All lines that hold the string "user" should be copied. Find them in the listing below.

Input material section start

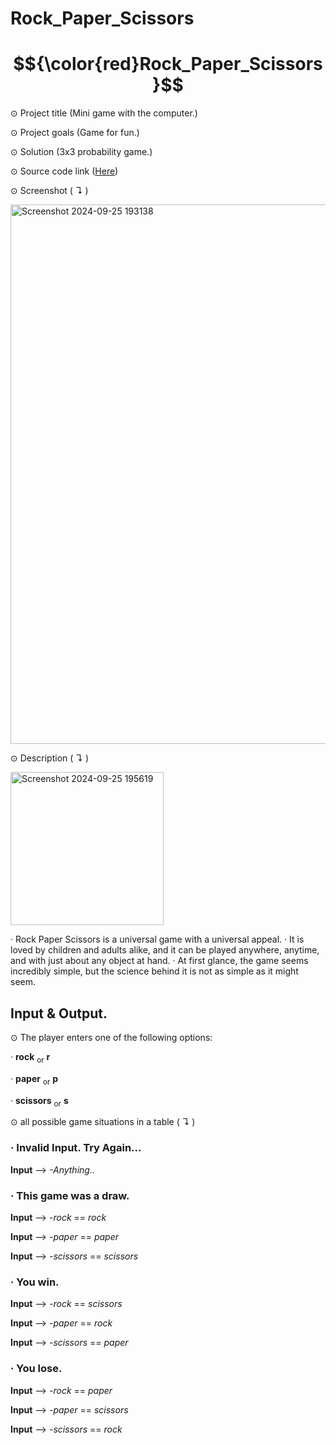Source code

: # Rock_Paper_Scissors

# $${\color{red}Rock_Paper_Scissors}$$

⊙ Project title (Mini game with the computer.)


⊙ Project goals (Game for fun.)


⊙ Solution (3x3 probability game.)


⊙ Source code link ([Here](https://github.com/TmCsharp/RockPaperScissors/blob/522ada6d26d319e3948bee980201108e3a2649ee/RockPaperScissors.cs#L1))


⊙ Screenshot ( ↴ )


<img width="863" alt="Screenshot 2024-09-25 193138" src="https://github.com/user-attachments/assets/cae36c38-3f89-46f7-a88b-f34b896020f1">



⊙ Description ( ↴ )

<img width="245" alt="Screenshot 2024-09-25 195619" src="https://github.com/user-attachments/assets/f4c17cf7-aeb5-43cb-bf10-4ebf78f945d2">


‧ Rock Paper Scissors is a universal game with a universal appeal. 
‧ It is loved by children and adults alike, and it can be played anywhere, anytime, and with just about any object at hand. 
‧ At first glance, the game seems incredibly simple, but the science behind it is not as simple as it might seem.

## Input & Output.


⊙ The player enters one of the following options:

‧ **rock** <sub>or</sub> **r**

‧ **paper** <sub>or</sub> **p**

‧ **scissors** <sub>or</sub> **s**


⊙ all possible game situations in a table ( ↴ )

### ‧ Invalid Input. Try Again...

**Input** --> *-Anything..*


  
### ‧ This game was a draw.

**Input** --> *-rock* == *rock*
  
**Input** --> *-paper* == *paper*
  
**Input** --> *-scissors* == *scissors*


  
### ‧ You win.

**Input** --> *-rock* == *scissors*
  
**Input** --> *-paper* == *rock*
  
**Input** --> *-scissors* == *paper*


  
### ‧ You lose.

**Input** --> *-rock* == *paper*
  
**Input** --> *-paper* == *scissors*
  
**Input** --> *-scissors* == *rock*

Input material section end
Input material section start

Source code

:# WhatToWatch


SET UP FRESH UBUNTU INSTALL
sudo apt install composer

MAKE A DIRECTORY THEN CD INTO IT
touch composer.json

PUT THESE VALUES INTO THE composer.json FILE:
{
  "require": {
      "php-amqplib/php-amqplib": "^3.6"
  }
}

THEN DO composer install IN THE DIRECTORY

Input material section end

• Task solution
<img width="863" alt="Screenshot 2024-09-25 193138" src="https://github.com/user-attachments/assets/cae36c38-3f89-46f7-a88b-f34b896020f1">
<img width="245" alt="Screenshot 2024-09-25 195619" src="https://github.com/user-attachments/assets/f4c17cf7-aeb5-43cb-bf10-4ebf78f945d2">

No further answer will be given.